Investors have vastly different expectations for Nike (NKE 0.19%) and Lululemon Athletica (LULU 1.31%). While they compete in some of the same athletic apparel niches, one is growing sales at a robust pace and is boosting its profit margins at the same time. The other has seen shrinking demand even as price cuts pressure its earning power.

These differing growth paths have made Nike stock seem like an obvious deal compared to its faster-growing industry peer. However, price isn't the only factor worth considering when comparing these retailers. With that in mind, let's see which stock is really the better buy today.

Nike isn't growing

There's a lot of daylight between these two retailers when it comes to growth. Nike reported just a 1% year-over-year sales uptick in the most recent quarter while Lululemon achieved 19% gains.

Lots of factors went into that difference, but the biggest is Nike's exposure to a footwear industry that's struggling with too much supply. Retailing partners like Foot Locker are cutting prices in response and have been trimming their inventories. These moves leave Nike with few attractive options to reaccelerate growth.

That challenge is clear enough in Nike's short-term outlook that calls for even weaker sales trends over the next six months. Lululemon, in contrast, hiked its fiscal-year outlook in January, saying in a press release that sales will rise by as much as 15% in 2023.

Lululemon has the profits

Nike's weaker profit margin is another metric worth watching if you're thinking the stock is a no-brainer value. Sure, the management team is pivoting to a cost-cutting focus. But it will likely be several quarters before that strategic shift starts to really pay off. In the meantime, Lululemon is the clear winner today.

The yoga apparel specialist's gross profit margin is high and rising, touching 58% in the most recent quarter. Nike's margin is 13 percentage points lower, at just 45% last quarter.

These differences carry through to the companies' bottom lines. Lululemon converts 22% of its sales into operating profit compared to Nike's 12%. Combined with Nike's weaker growth rate, this profitability gap implies much slower annual earnings growth compared to its smaller peer.

Qualitative wins

An investor might still prefer Nike stock over Lululemon for factors like its large global sales footprint ($51 billion vs. $9 billion) and its cheaper valuation. These points reduce the risk that you'll dramatically overpay for Nike shares, especially given the pessimism around its business today.

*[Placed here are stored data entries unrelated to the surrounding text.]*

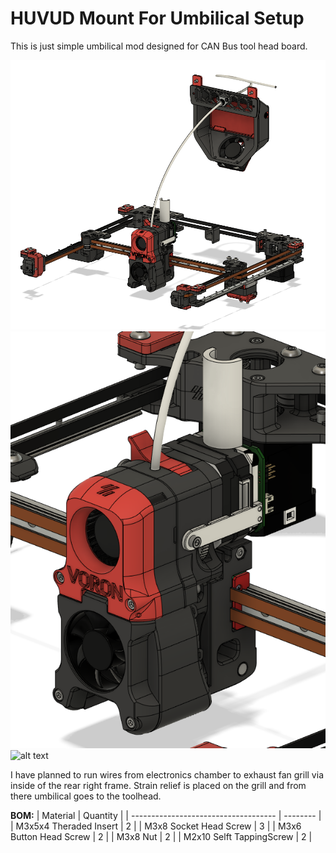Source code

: # HUVUD Mount For Umbilical Setup
 
 This is just simple umbilical mod designed for CAN Bus tool head board. 
 
 ![alt text](Images/complete.png)
 ![alt text](Images/front.png)
 ![alt text](Images/back.jpg)

 I have planned to run wires from electronics chamber to exhaust fan grill via inside of the rear right frame. Strain relief is placed on the grill and from there umbilical goes to the toolhead.
 
 **BOM:**
 | Material               				| Quantity |
 | ------------------------------------ | -------- |
 | M3x5x4 Theraded Insert  				|        2 |
 | M3x8 Socket Head Screw              	|        3 |
 | M3x6 Button Head Screw              	|        2 |
 | M3x8 Nut				            	|        2 |
 | M2x10 Selft TappingScrew             |        2 |
 
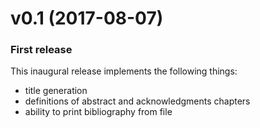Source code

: # v0.1 (2017-08-07)
### First release
This inaugural release implements the following things:
* title generation
* definitions of abstract and acknowledgments chapters
* ability to print bibliography from file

Still, Lululemon is the stronger growth stock, and so it has the best chance at delivering market-thumping returns over the long term. Don't forget that Nike's rebound strategy could disappoint investors as well, just as it has in the past. That's a big reason Nike's stock has risen just 17% in the past five years compared to the wider market's 83% increase (and Lululemon's 221% rally).

Investors will get more data to judge Lululemon when the company announces its fourth-quarter results in late March. At least until then, though, the stock seems like a much better choice over Nike right now.